**Assigned task**
From the entries below, gather every line containing the string "GetLastPlatformOk".

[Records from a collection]
[Start of Attachment]

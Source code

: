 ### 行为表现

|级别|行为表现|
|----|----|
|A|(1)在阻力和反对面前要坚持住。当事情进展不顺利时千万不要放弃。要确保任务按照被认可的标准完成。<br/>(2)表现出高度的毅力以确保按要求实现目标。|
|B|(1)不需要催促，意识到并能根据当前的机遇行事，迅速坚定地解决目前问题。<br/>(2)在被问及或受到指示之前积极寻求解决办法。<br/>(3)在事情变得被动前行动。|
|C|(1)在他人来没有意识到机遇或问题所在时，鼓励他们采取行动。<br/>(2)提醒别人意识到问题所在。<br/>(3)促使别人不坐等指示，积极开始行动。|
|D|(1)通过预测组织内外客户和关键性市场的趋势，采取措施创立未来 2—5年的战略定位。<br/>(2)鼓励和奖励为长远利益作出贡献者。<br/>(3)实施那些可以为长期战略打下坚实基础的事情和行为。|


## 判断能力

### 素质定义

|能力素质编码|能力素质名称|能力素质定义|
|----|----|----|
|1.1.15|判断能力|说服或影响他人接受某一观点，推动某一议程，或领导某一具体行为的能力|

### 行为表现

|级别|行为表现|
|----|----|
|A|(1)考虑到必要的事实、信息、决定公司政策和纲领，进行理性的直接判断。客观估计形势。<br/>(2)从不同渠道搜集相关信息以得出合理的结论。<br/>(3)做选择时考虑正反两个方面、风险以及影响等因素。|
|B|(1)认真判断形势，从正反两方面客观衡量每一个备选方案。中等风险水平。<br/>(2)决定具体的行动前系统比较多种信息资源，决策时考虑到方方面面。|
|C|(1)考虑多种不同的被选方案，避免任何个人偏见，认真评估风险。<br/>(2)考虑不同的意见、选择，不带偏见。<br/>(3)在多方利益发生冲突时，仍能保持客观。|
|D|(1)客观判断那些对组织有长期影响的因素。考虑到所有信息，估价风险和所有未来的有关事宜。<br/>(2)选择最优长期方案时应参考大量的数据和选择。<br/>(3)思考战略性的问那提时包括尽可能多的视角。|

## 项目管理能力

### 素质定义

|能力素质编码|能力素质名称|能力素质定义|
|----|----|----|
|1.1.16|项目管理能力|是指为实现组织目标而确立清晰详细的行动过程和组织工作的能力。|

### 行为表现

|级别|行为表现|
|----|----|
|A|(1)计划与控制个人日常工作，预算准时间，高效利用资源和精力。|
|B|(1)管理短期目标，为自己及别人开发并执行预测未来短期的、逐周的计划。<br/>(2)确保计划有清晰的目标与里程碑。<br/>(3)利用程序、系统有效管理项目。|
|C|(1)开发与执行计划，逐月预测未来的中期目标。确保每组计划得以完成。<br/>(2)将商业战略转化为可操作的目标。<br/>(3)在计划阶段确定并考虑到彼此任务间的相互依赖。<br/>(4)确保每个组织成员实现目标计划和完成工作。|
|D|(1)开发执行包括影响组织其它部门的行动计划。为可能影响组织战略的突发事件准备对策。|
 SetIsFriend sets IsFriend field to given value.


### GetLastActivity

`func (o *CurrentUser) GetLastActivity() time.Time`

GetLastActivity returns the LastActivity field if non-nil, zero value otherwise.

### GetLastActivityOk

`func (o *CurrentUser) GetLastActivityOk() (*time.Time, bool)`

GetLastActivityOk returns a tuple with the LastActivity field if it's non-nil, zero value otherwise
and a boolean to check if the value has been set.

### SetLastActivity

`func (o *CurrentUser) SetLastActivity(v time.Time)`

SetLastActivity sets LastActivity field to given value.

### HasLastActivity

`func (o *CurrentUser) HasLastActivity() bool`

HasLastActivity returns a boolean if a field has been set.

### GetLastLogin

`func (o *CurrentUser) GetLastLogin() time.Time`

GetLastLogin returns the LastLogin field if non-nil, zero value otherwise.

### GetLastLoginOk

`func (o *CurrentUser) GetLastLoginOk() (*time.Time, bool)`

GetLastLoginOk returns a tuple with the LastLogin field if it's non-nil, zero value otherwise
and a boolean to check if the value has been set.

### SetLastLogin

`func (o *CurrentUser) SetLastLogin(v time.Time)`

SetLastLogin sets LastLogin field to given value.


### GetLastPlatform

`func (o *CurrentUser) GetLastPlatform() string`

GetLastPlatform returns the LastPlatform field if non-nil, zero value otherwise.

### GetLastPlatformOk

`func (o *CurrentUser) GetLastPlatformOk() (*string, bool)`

[End of Attachment]

**Final answer**
### GetLastPlatformOk
`func (o *CurrentUser) GetLastPlatformOk() (*string, bool)`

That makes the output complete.